Could we not take the time to come up with a standard template approach and only vary from that when absolutely necessary?
Seems to me if would a lot safer (drivers know a cycleway when they see one) and cheaper to build and importantly maintain.
We've got concrete, tarseal, pavers.
We've got about 5 different types of flexi posts, planter boxes, rubber separators, concrete separators, no separation.
We've got pink, rainbow, long blocks of solid kermit, short pieces of kermit, different colours of kermit, no kermit.
We've got in berm, inside parked carks, outside parked cars, no parking.
We've got raised platforms at road crossings, we've got paths that go back onto the road at crossings.
We've got single direction, we've got bi-direction, got shared cycle/pedestrian.
We've got against the traffic flow, with the traffic flow.Seems a very expensive way for AT to "learn".
While I don't disagree with the sentiment for conformity (and my own 2010 NZTA research on what infrastructure would get people cycling said a similar thing), you will always have an element of 'horses for courses'. The Netherlands certainly doesn't have one standard cycleway design they use everywhere (or two, or three...). Like most traffic engineering, you have to design each site to suit the particular context rather than just pull something out of a standard recipe book.
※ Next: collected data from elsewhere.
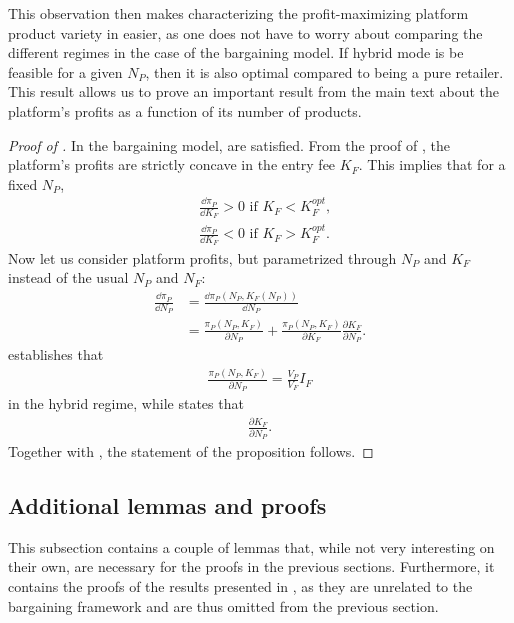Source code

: This observation then makes characterizing the profit-maximizing platform product variety in  easier, as one does not have to worry about comparing the different regimes in the case of the bargaining model.
If hybrid mode is be feasible for a given $N_P$, then it is also optimal compared to being a pure retailer.
This result allows us to prove an important result from the main text about the platform's profits as a function of its number of products.
\begin{proof}[Proof of ]
    In the bargaining model,  are satisfied.
    From the proof of , the platform's profits are strictly concave in the entry fee $K_F$.
    This implies that for a fixed $N_P$,
    \begin{align}
        &\frac{\dd \pi_P}{\dd K_F} > 0 \text{ if } K_F < K_F^{opt}, \nonumber \\
        &\frac{\dd \pi_P}{\dd K_F} < 0 \text{ if } K_F > K_F^{opt}. \label{eq:profit_on_entry_fee}
    \end{align}
    Now let us consider platform profits, but parametrized through $N_P$ and $K_F$ instead of the usual $N_P$ and $N_F$:
    \begin{align*}
        \frac{\dd \pi_P}{\dd N_P} &= \frac{\dd \pi_P(N_P, K_F(N_P))}{\dd N_P} \\
        &= \frac{\pi_P(N_P, K_F)}{\partial N_P} + \frac{\pi_P(N_P, K_F)}{\partial K_F} \frac{\partial K_F}{\partial N_P}.
    \end{align*}
     establishes that
    \begin{align*}
        \frac{\pi_P(N_P, K_F)}{\partial N_P} = \frac{V_P}{V_F} I_F
    \end{align*}
    in the hybrid regime, while  states that
    \begin{align*}
        \frac{\partial K_F}{\partial N_P}.
    \end{align*}
    Together with , the statement of the proposition follows.
\end{proof}


\subsection{Additional lemmas and proofs}
\label{sec:lemmas}
This subsection contains a couple of lemmas that, while not very interesting on their own, are necessary for the proofs in the previous sections.
Furthermore, it contains the proofs of the results presented in , as they are unrelated to the bargaining framework and are thus omitted from the previous section.

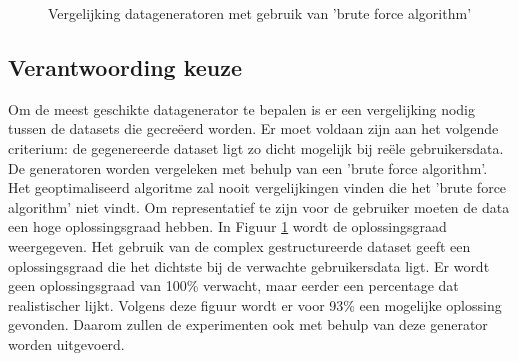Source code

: \documentclass[Main.tex]{subfiles}
\begin{document}
\begin{figure}
\centering
{}
\caption{Vergelijking datageneratoren met gebruik van 'brute force algorithm'} \label{fig:datageneratoren}
\end{figure}

\subsection{Verantwoording keuze}
Om de meest geschikte datagenerator te bepalen is er een vergelijking nodig tussen de datasets die gecre\"eerd worden. Er moet voldaan zijn aan het volgende criterium: de gegenereerde dataset ligt zo dicht mogelijk bij re\"ele gebruikersdata. De generatoren worden vergeleken met behulp van een 'brute force algorithm'. Het geoptimaliseerd algoritme zal nooit vergelijkingen vinden die het 'brute force algorithm' niet vindt. Om representatief te zijn voor de gebruiker moeten de data een hoge oplossingsgraad hebben. In Figuur \ref{fig:datageneratoren} wordt de oplossingsgraad weergegeven. Het gebruik van de complex gestructureerde dataset geeft een oplossingsgraad die het dichtste bij de verwachte gebruikersdata ligt. Er wordt geen oplossingsgraad van 100\% verwacht, maar eerder een percentage dat realistischer lijkt. Volgens deze figuur wordt er voor 93\% een mogelijke oplossing gevonden. Daarom zullen de experimenten ook met behulp van deze generator worden uitgevoerd.
\end{document}
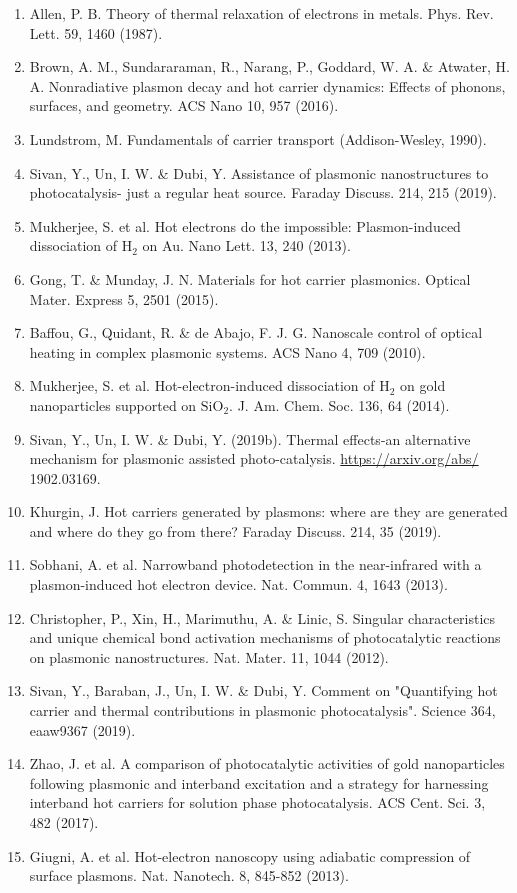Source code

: \documentclass[10pt]{article}
\begin{document}
\begin{enumerate}
  \item Allen, P. B. Theory of thermal relaxation of electrons in metals. Phys. Rev. Lett. 59, 1460 (1987).
  \item Brown, A. M., Sundararaman, R., Narang, P., Goddard, W. A. \& Atwater, H. A. Nonradiative plasmon decay and hot carrier dynamics: Effects of phonons, surfaces, and geometry. ACS Nano 10, 957 (2016).
  \item Lundstrom, M. Fundamentals of carrier transport (Addison-Wesley, 1990).
  \item Sivan, Y., Un, I. W. \& Dubi, Y. Assistance of plasmonic nanostructures to photocatalysis- just a regular heat source. Faraday Discuss. 214, 215 (2019).
  \item Mukherjee, S. et al. Hot electrons do the impossible: Plasmon-induced dissociation of $\mathrm{H}_{2}$ on Au. Nano Lett. 13, 240 (2013).
  \item Gong, T. \& Munday, J. N. Materials for hot carrier plasmonics. Optical Mater. Express 5, 2501 (2015).
  \item Baffou, G., Quidant, R. \& de Abajo, F. J. G. Nanoscale control of optical heating in complex plasmonic systems. ACS Nano 4, 709 (2010).
  \item Mukherjee, S. et al. Hot-electron-induced dissociation of $\mathrm{H}_{2}$ on gold nanoparticles supported on $\mathrm{SiO}_{2}$. J. Am. Chem. Soc. 136, 64 (2014).
  \item Sivan, Y., Un, I. W. \& Dubi, Y. (2019b). Thermal effects-an alternative mechanism for plasmonic assisted photo-catalysis. \href{https://arxiv.org/abs/}{https://arxiv.org/abs/} 1902.03169.
  \item Khurgin, J. Hot carriers generated by plasmons: where are they are generated and where do they go from there? Faraday Discuss. 214, 35 (2019).
  \item Sobhani, A. et al. Narrowband photodetection in the near-infrared with a plasmon-induced hot electron device. Nat. Commun. 4, 1643 (2013).
  \item Christopher, P., Xin, H., Marimuthu, A. \& Linic, S. Singular characteristics and unique chemical bond activation mechanisms of photocatalytic reactions on plasmonic nanostructures. Nat. Mater. 11, 1044 (2012).
  \item Sivan, Y., Baraban, J., Un, I. W. \& Dubi, Y. Comment on "Quantifying hot carrier and thermal contributions in plasmonic photocatalysis". Science 364, eaaw9367 (2019).
  \item Zhao, J. et al. A comparison of photocatalytic activities of gold nanoparticles following plasmonic and interband excitation and a strategy for harnessing interband hot carriers for solution phase photocatalysis. ACS Cent. Sci. 3, 482 (2017).
  \item Giugni, A. et al. Hot-electron nanoscopy using adiabatic compression of surface plasmons. Nat. Nanotech. 8, 845-852 (2013).
\end{enumerate}
\end{document}
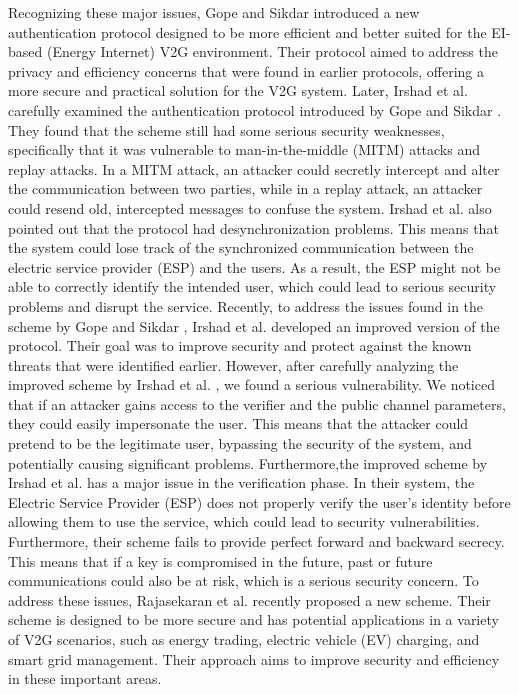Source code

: \documentclass[3p,times,onecolumn]{elsarticle}
\begin{document}
Recognizing these major issues, Gope and Sikdar \cite{GT11} introduced a new authentication protocol designed to be more efficient and better suited for the EI-based (Energy Internet) V2G environment. Their protocol aimed to address the privacy and efficiency concerns that were found in earlier protocols, offering a more secure and practical solution for the V2G system.
Later, Irshad et al. \cite{GT14} carefully examined the authentication protocol introduced by Gope and Sikdar \cite{GT11}. They found that the scheme still had some serious security weaknesses, specifically that it was vulnerable to man-in-the-middle (MITM) attacks and replay attacks. In a MITM attack, an attacker could secretly intercept and alter the communication between two parties, while in a replay attack, an attacker could resend old, intercepted messages to confuse the system.
Irshad et al. also pointed out that the protocol had desynchronization problems. This means that the system could lose track of the synchronized communication between the electric service provider (ESP) and the users. As a result, the ESP might not be able to correctly identify the intended user, which could lead to serious security problems and disrupt the service.
Recently, to address the issues found in the scheme by Gope and Sikdar \cite{GT11}, Irshad et al.\cite{GT14}  developed an improved version of the protocol. Their goal was to improve security and protect against the known threats that were identified earlier.
However, after carefully analyzing the improved scheme by Irshad et al. \cite{GT14}, we found a serious vulnerability. We noticed that if an attacker gains access to the verifier and the public channel parameters, they could easily impersonate the user. This means that the attacker could pretend to be the legitimate user, bypassing the security of the system, and potentially causing significant problems.
Furthermore,the improved scheme by Irshad et al. \cite{GT14} has a major issue in the verification phase. In their system, the Electric Service Provider (ESP) does not properly verify the user's identity before allowing them to use the service, which could lead to security vulnerabilities. Furthermore, their scheme fails to provide perfect forward and backward secrecy. This means that if a key is compromised in the future, past or future communications could also be at risk, which is a serious security concern.
To address these issues, Rajasekaran et al. \cite{GT15} recently proposed a new scheme. Their scheme is designed to be more secure and has potential applications in a variety of V2G scenarios, such as energy trading, electric vehicle (EV) charging, and smart grid management. Their approach aims to improve security and efficiency in these important areas.
\end{document}
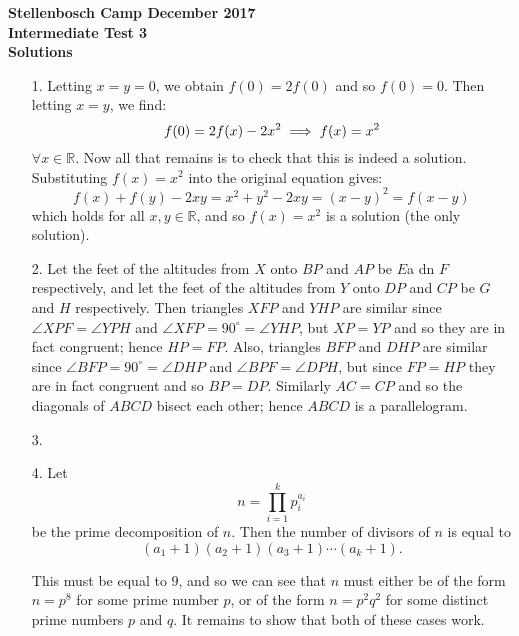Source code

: \documentclass[a4paper,12pt]{article}
\begin{document}
\begin{center}
\textbf{Stellenbosch Camp December 2017 \\ Intermediate Test 3} \\
\textbf{Solutions}
\end{center}


\begin{enumerate}
    
    \item[1.] Letting $x=y=0$, we obtain $f(0) = 2f(0)$ and so $f(0)=0$. Then letting $x=y$, we find: 
    \begin{equation*}
    	f(0) = 2f(x)-2x^2 \\ \implies f(x) = x^2
    \end{equation*}
    $\forall x \in \mathbb{R}$. Now all that remains is to check that this is indeed a solution. Substituting $f(x)=x^2$ into the original equation gives:
    \begin{equation*}
    	f(x)+f(y)-2xy = x^2+y^2-2xy = (x-y)^2 = f(x-y)
    \end{equation*}
    which holds for all $x,y \in \mathbb{R}$, and so $f(x) = x^2$ is a solution (the only solution).
    
    
    \item[2.] Let the feet of the altitudes from $X$ onto $BP$ and $AP$ be $E$a dn $F$ respectively, and let the feet of the altitudes from $Y$ onto $DP$ and $CP$ be $G$ and $H$ respectively. Then triangles $XFP$ and $YHP$ are similar since $\angle XPF = \angle YPH$ and $\angle XFP = 90^\circ = \angle YHP$, but $XP = YP$ and so they are in fact congruent; hence $HP = FP$. Also, triangles $BFP$ and $DHP$ are similar since $\angle BFP = 90^\circ = \angle DHP$ and $\angle BPF = \angle DPH$, but since $FP = HP$ they are in fact congruent and so $BP = DP$. Similarly $AC = CP$ and so the diagonals of $ABCD$ bisect each other; hence $ABCD$ is a parallelogram.
    
    
    \item[3.] 
    
    
    \item[4.] Let
    \[
        n = \prod_{i=1}^{k} p_i^{a_i}
    \]
    be the prime decomposition of $n$. Then the number of divisors of $n$ is
    equal to
    \[
        (a_1 + 1)(a_2 + 1)(a_3 + 1) \cdots (a_k + 1).
    \]

    This must be equal to $9$, and so we can see that $n$ must either be of the
    form $n = p^8$ for some prime number $p$, or of the form $n = p^2 q^2$ for
    some distinct prime numbers $p$ and $q$. It remains to show that both of
    these cases work.


\end{enumerate}
\end{document}
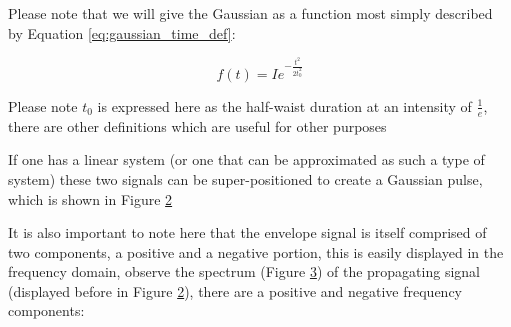\documentclass[colorlinks,11pt,a4paper,normalphoto,withhyper,ragged2e]{altareport}
\begin{document}
	Please note that we will give the Gaussian as a function most simply described by Equation \ref{eq:gaussian_time_def}:
	
	\begin{equation} \label{eq:gaussian_time_def}
		f(t) = I e^{-\frac{t^2}{2t^2_0}}
	\end{equation}
	
	{\footnotesize Please note $t_0$ is expressed here as the half-waist duration at an intensity of $\frac{1}{e}$, there are other definitions which are useful for other purposes} \linebreak
	
	If one has a linear system (or one that can be approximated as such a type of system) these two signals can be super-positioned to create a Gaussian pulse, which is shown in Figure \ref{fig:gaussian_demo} \linebreak
	
	\begin{figure}[h]
		\centering
		\scalebox{0.85}{}
		\caption{}
		\label{fig:gaussian_decon}
	\end{figure}	
	
	\vspace{5mm}
	
	\begin{figure}[h]
		\centering
		\scalebox{0.85}{}
		\caption{}
		\label{fig:gaussian_demo}
	\end{figure}	
	
	\pagebreak
	
	It is also important to note here that the envelope signal is itself comprised of two components, a positive and a negative portion, this is easily displayed in the frequency domain, observe the spectrum (Figure \ref{fig:gaussian_spectrum}) of the propagating signal (displayed before in Figure \ref{fig:gaussian_demo}), there are a positive and negative frequency components: \linebreak
	
	\begin{figure}[h]
		\centering
		\scalebox{0.85}{}
		\caption{}
		\label{fig:gaussian_spectrum}
	\end{figure}
	
\end{document}
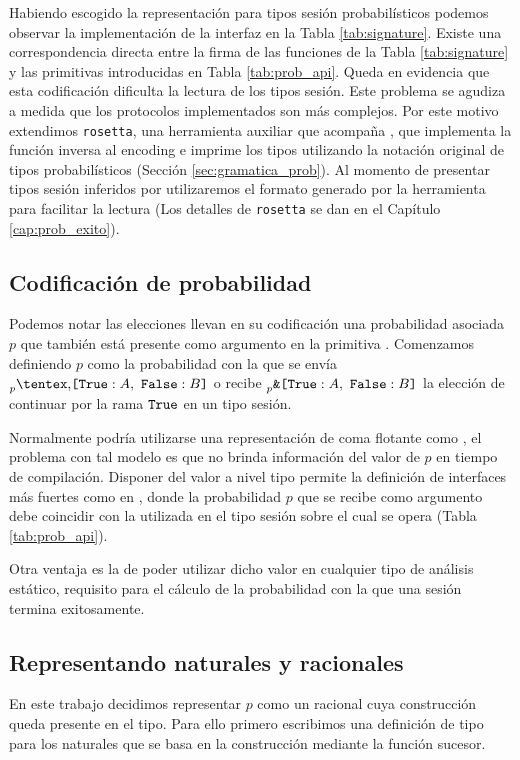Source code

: Habiendo escogido la representación para tipos sesión probabilísticos podemos
observar la implementación de la interfaz \OCaml en la Tabla
\ref{tab:signature}. Existe una correspondencia directa entre la firma de las
funciones de la Tabla \ref{tab:signature} y las primitivas introducidas en
Tabla \ref{tab:prob_api}. Queda en evidencia que esta codificación dificulta
la lectura de los tipos sesión. Este problema se agudiza a medida que los
protocolos implementados son más complejos. Por este motivo extendimos
\texttt{rosetta}, una herramienta auxiliar que acompaña \FuSe, que implementa
la función inversa al encoding e imprime los tipos utilizando la notación
original de tipos probabilísticos (Sección \ref{sec:gramatica_prob}). Al
momento de presentar tipos sesión inferidos por \OCaml utilizaremos el formato
generado por la herramienta para facilitar la lectura (Los detalles de
\texttt{rosetta} se dan en el Capítulo \ref{cap:prob_exito}).

\subsection{Codificación de probabilidad}

Podemos notar las elecciones llevan en su codificación una probabilidad
asociada $p$ que también está presente como argumento en la primitiva
. Comenzamos definiendo $p$ como la probabilidad con la que se envía
$\BinaryPChoice{\etvar}{\etvarB}$ o recibe $\BinaryPBranch{\etvar}{\etvarB}$
la elección de continuar por la rama $\Tag[True]$ en un tipo sesión.

Normalmente podría utilizarse una representación de coma flotante como \tfloat,
el problema con tal modelo es que no brinda información del valor de $p$ en
tiempo de compilación. Disponer del valor a nivel tipo permite la definición de
interfaces más fuertes como en , donde la probabilidad $p$ que se
recibe como argumento debe coincidir con la utilizada en el tipo sesión sobre
el cual se opera (Tabla \ref{tab:prob_api}).

Otra ventaja es la de poder utilizar dicho valor en cualquier tipo de análisis
estático, requisito para el cálculo de la probabilidad con la que una sesión
termina exitosamente.

\subsection{Representando naturales y racionales}

En este trabajo decidimos representar $p$ como un racional cuya construcción
queda presente en el tipo. Para ello primero escribimos una definición de tipo
para los naturales que se basa en la construcción mediante la función sucesor.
Complicating that right now is that everything is all still new, so we are trying various things to see what works or not. Over time I expect that you will see some earlier less-than-stellar cycleway efforts get replaced with whatever is the current preferred best practice. In the meantime, assuming a design isn't inherently fundamentally flawed, it will probably stay as is until the improved version comes along. Assuming that appropriate use of signs, markings, colour, etc is applied, it should be sufficient for Jo Public to work out how to use it.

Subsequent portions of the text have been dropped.